* **Data for this task**
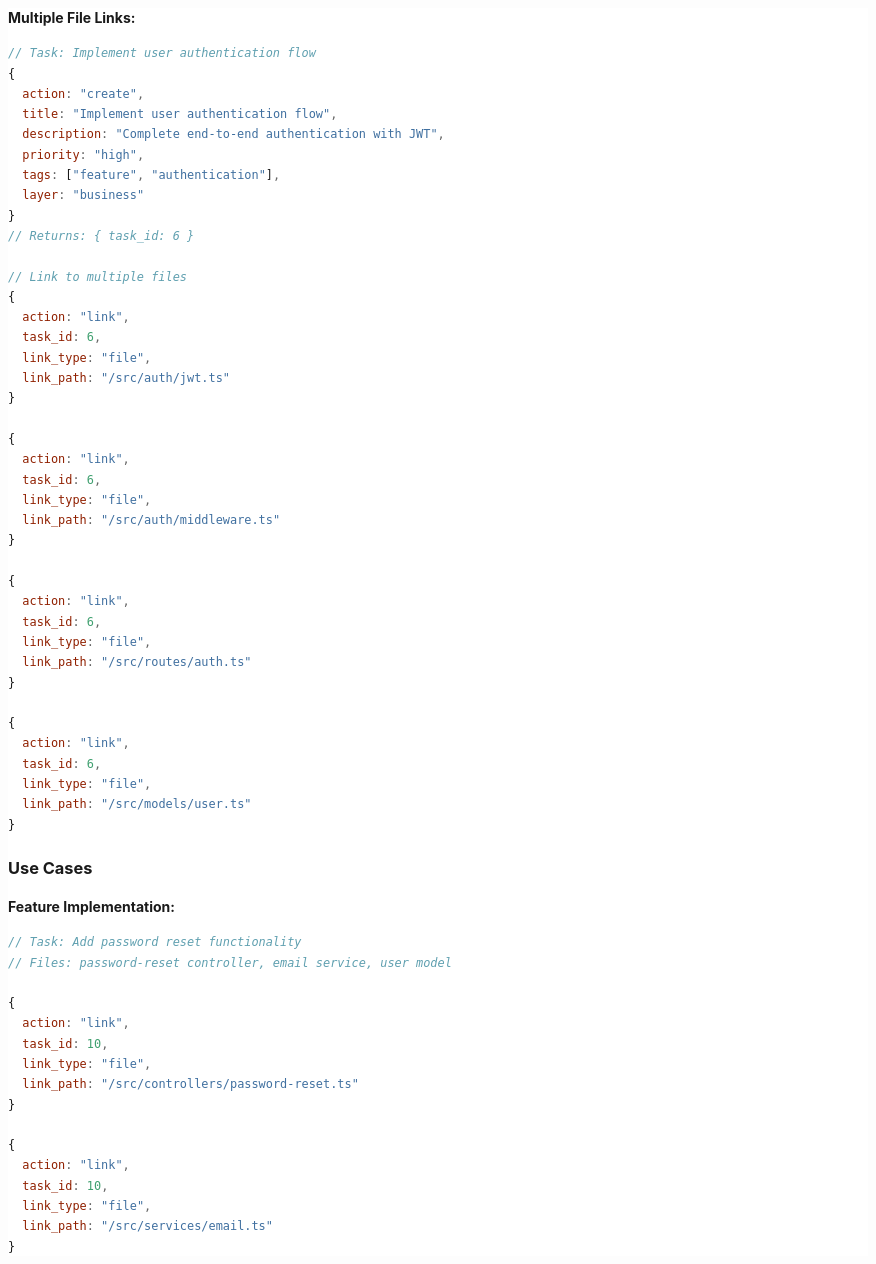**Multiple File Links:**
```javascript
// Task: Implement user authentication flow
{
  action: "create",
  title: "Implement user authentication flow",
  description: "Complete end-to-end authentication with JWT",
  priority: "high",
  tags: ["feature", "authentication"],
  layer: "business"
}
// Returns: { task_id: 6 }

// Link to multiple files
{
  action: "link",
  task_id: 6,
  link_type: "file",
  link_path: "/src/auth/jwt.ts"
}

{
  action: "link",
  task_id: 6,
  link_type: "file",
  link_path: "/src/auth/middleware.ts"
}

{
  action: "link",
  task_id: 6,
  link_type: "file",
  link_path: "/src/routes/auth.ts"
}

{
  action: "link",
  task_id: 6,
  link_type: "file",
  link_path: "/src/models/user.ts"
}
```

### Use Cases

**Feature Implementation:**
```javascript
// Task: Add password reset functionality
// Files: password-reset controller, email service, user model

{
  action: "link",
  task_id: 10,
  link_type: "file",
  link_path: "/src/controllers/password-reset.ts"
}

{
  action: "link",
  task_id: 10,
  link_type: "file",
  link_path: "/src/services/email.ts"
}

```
* * *
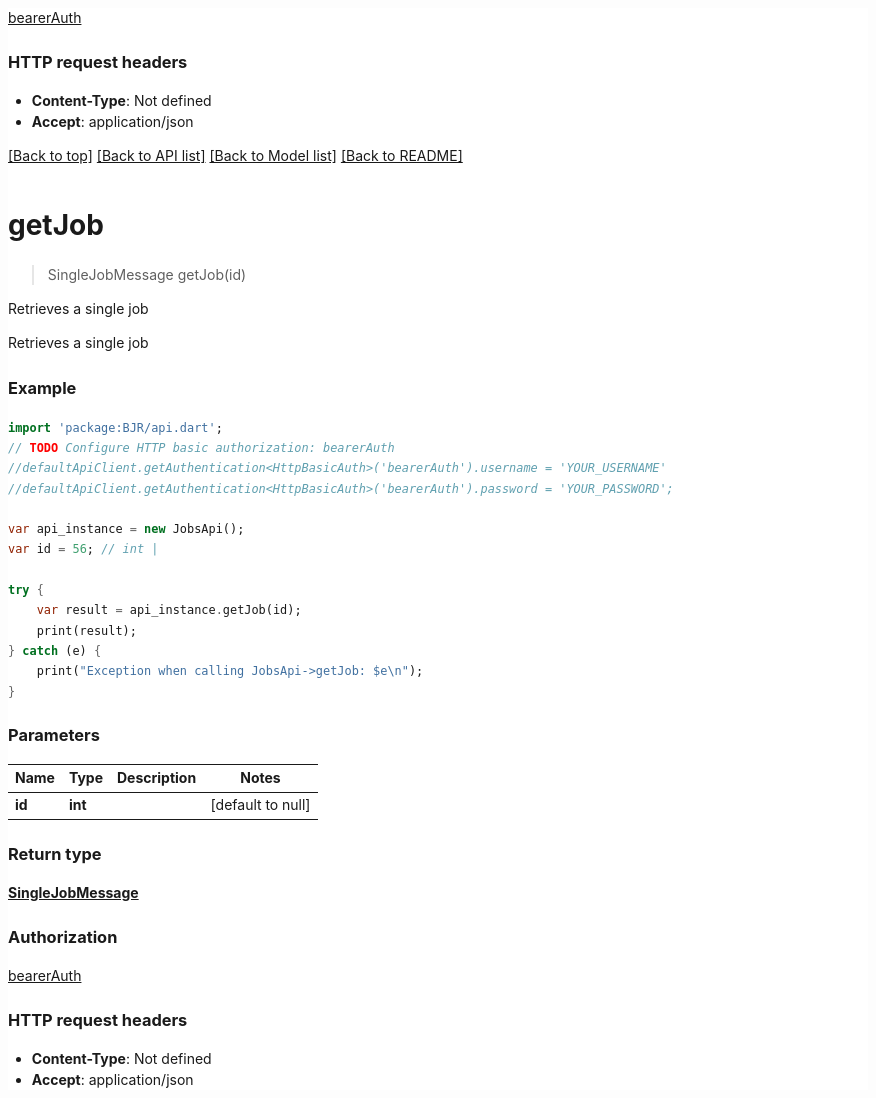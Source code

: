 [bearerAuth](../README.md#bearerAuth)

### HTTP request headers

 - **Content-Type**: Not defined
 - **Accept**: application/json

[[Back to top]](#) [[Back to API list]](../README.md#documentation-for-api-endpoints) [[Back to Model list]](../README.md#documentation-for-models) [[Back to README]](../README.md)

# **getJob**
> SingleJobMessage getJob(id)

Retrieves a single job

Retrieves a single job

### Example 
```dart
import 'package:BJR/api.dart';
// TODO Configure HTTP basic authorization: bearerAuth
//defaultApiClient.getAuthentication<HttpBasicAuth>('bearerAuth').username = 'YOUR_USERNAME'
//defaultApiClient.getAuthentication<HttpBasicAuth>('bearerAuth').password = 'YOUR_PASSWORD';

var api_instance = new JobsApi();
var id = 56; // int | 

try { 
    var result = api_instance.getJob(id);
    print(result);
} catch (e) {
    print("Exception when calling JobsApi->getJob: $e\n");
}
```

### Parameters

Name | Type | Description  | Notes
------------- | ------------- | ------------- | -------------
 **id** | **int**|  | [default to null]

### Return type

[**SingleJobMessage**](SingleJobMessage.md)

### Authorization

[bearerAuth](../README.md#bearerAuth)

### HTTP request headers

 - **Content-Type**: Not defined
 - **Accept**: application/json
...
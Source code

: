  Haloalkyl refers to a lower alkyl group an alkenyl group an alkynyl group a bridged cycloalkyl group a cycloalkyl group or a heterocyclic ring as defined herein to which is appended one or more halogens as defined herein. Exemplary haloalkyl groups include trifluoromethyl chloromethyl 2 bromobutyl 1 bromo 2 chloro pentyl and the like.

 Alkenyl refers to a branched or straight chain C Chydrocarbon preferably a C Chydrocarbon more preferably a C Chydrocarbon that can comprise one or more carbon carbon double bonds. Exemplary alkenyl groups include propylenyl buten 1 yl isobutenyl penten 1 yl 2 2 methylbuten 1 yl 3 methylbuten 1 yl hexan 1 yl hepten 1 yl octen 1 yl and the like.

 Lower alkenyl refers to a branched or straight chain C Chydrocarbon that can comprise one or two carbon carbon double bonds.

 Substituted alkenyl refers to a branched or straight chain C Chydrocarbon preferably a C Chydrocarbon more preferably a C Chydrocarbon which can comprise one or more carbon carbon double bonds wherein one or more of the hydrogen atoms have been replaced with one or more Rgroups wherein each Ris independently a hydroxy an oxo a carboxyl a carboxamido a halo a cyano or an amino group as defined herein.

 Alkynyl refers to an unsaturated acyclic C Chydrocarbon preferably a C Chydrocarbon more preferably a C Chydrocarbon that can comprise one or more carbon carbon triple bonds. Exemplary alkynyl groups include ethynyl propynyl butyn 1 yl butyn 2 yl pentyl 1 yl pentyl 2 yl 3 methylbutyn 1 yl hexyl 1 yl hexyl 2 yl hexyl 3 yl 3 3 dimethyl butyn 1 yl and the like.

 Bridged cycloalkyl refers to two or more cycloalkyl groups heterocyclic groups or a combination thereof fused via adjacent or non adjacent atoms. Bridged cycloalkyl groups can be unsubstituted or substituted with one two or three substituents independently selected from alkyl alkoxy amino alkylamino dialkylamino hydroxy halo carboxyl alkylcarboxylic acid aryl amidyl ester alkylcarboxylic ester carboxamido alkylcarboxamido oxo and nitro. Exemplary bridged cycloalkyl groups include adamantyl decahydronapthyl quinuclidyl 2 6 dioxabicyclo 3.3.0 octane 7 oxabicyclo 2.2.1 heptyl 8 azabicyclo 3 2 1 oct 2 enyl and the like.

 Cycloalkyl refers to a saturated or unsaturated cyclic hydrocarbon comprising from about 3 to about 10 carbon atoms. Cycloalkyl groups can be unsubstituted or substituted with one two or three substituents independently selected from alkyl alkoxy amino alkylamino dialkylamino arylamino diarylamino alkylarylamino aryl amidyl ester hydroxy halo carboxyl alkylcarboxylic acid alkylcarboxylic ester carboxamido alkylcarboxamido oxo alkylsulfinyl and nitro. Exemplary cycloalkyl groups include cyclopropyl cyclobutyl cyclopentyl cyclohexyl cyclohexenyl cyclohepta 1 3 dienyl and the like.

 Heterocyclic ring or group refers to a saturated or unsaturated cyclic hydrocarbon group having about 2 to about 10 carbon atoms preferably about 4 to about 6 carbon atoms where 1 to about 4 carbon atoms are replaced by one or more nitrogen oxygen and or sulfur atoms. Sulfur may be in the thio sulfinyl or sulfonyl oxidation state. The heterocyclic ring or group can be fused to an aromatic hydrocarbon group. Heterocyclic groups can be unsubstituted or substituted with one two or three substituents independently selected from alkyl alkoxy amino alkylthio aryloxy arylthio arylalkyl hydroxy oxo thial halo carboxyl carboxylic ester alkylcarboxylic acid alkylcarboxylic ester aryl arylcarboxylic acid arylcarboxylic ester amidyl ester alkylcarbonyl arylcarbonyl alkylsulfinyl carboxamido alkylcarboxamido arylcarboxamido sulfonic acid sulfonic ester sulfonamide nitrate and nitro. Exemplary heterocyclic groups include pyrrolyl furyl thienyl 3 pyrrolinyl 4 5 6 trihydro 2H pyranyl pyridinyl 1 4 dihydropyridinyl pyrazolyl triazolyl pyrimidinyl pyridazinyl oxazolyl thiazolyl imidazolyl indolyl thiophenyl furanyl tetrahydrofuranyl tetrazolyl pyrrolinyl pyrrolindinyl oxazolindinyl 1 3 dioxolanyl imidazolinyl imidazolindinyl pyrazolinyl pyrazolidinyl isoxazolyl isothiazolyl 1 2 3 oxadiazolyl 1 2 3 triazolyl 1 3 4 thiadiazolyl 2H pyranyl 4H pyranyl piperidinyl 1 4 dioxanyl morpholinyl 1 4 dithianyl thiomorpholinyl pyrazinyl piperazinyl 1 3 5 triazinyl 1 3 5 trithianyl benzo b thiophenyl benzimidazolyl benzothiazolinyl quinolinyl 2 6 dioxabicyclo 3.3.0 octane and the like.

* **Task goal**
List the lines of the records where "password" occurs.

* **Output**
// Task: Add password reset functionality
// Files: password-reset controller, email service, user model
  link_path: "/src/controllers/password-reset.ts"
//defaultApiClient.getAuthentication<HttpBasicAuth>('bearerAuth').password = 'YOUR_PASSWORD';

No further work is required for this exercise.